Users sometimes encounter a problem where they have compiled ABySS with the appropriate --enable-maxk value and yet they still see the ``length <= 64`` error when they try to run assembly jobs. This is usually because the ``PATH`` environment variable has not been set correctly in their cluster job script. ``abyss-pe`` is a Makefile that invokes a number of different ABySS binaries (e.g. 'ABYSS-P', 'abyss-scaffold'), and it will use whichever binaries it finds first on ``PATH``. For example, consider the following script:
#!/bin/sh PATH=/home/joe/bin:$PATH /home/joe/abyss-1.3.7/maxk_96/bin/abyss-pe k=96 name=assembly in='read1.fastq read2.fastq'
The user might expect the binaries they have compiled and installed under ``/home/joe/abyss-1.3.7/maxk_96/bin`` to be used for the assembly job.

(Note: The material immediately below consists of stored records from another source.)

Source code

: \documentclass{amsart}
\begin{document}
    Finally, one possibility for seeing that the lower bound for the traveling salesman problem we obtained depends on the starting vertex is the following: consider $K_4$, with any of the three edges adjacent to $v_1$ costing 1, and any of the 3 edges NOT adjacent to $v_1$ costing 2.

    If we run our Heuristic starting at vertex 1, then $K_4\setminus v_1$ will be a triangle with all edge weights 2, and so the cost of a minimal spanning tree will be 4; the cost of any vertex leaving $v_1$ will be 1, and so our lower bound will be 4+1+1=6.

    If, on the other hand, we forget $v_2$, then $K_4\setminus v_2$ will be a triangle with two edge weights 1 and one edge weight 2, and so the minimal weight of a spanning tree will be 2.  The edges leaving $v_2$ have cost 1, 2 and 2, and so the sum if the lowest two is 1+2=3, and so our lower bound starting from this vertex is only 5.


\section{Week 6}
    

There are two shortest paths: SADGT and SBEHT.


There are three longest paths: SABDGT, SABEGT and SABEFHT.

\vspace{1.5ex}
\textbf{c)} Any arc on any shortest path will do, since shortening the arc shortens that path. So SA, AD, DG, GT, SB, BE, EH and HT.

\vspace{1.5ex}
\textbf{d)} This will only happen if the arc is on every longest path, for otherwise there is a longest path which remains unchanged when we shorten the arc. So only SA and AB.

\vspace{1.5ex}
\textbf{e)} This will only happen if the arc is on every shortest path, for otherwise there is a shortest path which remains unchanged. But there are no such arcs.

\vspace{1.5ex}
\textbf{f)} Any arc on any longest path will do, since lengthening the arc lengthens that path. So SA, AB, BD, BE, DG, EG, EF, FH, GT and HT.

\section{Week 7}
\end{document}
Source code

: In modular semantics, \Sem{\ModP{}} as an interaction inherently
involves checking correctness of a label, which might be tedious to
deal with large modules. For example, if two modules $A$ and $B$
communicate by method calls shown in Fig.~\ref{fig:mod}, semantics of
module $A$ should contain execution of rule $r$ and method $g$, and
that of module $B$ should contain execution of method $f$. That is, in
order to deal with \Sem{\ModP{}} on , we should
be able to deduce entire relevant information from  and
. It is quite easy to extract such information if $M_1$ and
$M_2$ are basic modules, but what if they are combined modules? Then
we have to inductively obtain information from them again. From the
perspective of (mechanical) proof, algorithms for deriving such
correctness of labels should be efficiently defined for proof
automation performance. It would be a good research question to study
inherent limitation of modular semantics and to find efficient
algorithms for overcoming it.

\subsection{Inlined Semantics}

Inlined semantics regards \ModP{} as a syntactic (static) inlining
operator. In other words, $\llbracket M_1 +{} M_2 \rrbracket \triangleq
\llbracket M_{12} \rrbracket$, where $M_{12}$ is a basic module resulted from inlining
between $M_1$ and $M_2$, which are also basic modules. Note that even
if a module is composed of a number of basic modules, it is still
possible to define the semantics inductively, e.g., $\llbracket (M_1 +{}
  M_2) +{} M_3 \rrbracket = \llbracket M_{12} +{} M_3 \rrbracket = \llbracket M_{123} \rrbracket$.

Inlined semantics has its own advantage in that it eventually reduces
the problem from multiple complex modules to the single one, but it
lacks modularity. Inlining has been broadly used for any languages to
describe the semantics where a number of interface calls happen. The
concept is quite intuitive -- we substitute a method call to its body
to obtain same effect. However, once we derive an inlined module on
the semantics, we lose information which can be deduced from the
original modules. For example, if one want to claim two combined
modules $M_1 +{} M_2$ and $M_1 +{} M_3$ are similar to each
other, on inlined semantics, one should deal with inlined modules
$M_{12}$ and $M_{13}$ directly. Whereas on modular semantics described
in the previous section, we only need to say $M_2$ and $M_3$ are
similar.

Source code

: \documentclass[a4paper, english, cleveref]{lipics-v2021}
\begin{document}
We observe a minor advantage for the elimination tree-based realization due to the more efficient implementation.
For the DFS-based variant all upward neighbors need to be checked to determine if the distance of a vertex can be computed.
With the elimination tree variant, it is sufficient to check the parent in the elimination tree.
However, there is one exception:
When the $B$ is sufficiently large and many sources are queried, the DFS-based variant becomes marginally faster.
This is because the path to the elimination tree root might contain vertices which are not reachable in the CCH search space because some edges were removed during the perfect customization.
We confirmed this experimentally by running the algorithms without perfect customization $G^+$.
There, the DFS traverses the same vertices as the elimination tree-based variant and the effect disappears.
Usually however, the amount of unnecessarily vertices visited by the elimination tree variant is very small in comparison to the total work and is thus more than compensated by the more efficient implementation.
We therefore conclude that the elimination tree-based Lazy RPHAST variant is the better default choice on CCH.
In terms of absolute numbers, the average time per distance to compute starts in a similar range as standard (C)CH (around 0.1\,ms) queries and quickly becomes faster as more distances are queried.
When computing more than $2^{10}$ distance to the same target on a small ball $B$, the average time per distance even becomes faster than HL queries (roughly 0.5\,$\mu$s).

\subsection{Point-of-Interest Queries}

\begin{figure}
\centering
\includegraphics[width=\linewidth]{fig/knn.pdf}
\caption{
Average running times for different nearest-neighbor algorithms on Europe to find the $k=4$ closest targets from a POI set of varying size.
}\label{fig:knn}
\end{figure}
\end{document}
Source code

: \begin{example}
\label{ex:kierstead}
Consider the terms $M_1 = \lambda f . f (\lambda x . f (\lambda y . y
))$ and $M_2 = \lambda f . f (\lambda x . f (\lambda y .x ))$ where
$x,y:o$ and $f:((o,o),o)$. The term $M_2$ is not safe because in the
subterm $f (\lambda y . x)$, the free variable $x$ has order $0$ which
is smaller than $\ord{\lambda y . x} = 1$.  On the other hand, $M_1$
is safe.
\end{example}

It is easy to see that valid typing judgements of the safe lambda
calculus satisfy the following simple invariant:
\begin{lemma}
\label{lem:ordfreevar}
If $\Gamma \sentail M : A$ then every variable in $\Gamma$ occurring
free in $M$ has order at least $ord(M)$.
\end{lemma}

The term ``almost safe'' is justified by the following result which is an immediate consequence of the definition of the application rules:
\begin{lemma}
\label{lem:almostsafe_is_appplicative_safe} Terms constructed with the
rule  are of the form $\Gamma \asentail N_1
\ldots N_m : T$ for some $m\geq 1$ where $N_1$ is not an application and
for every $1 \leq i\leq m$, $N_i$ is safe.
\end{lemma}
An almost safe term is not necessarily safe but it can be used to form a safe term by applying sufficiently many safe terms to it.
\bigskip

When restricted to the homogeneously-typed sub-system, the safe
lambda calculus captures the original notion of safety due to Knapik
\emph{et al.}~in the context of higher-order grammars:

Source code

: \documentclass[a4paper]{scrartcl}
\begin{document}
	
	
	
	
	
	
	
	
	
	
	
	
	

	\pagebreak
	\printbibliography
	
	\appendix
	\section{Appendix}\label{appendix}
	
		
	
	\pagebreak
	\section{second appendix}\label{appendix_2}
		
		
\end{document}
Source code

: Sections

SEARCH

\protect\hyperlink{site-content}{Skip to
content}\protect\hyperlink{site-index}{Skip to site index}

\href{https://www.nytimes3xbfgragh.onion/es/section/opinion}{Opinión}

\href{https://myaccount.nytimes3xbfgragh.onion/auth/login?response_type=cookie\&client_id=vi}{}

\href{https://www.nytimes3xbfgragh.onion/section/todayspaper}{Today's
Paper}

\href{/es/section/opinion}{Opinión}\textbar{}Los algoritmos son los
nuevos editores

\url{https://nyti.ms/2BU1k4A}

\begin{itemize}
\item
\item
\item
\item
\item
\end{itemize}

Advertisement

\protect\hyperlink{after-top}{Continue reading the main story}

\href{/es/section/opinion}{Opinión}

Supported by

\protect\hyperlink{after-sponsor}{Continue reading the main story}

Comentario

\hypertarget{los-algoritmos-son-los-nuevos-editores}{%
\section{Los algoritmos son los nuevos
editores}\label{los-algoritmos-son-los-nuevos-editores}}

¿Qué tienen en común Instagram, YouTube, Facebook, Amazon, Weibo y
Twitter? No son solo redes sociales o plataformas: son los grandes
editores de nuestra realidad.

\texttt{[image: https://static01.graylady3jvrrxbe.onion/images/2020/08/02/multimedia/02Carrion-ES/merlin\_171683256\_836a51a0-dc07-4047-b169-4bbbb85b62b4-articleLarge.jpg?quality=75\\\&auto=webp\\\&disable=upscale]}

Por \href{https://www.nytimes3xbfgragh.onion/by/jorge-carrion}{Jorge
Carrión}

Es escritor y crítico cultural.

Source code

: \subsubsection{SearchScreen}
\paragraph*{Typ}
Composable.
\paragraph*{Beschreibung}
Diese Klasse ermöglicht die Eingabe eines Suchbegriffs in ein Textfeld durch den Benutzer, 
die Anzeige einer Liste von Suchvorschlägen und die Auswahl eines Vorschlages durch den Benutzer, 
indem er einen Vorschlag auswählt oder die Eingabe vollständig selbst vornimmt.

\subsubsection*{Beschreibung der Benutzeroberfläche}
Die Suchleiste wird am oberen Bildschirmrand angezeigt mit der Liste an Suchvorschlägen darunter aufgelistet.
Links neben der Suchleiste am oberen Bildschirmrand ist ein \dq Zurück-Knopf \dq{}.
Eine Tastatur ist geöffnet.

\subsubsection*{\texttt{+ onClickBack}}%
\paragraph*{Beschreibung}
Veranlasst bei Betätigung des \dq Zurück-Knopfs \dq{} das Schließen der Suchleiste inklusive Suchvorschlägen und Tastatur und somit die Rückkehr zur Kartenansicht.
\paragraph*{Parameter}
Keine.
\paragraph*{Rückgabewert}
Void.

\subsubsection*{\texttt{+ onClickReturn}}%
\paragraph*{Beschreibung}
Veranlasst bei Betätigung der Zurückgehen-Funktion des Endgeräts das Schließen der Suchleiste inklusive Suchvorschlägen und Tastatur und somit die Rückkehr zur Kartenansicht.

However, if there is another set of ABySS binaries that have been compiled without the ``--enable-maxk=96`` option and installed to /home/joe/bin, those will be used instead.
In order to debug this sort of problem, it helps to put a ``which`` command in the job script and then look at the log output of the cluster job to check where it getting its ABySS binaries from, e.g.
#!/bin/sh PATH=/home/joe/bin:$PATH which ABYSS-P /home/joe/abyss-1.3.7/maxk_96/bin/abyss-pe k=96 name=assembly in='read1.fastq read2.fastq'
2. *My ABySS assembly jobs hang when I run them with high k values! (e.g. k=250)*
The way that OpenMPI handles messages changes when the message sizes exceeded a certain size called the "eager send limit". In ABySS, message size depends directly on k, and when the eager send limit is exceeded, assembly jobs will deadlock.
The best workaround for this problem is to explicitly set the eager send limit. This can be done by setting an environment variable called ``mpirun`` in your cluster job script.
Example:
#!/bin/sh PATH=/home/joe/abyss-1.3.7/maxk_96/bin:$PATH export mpirun="mpirun --mca btl_sm_eager_limit 16000 --mca btl_openib_eager_limit 16000" abyss-pe k=96 name=assembly in='read1.fastq read2.fastq'
The values for the ``btl_sm_eager_limit`` and ``btl_openib_eager_limit`` are in bytes, and it is usually fine to set them both to the same value. The formula for determining the appropriate value is:
eager_limit >= (max_k/4 + 32) * 100
3. My ABySS MPI job with a large number of processors (over 1000) is using much more memory than expected. What's up?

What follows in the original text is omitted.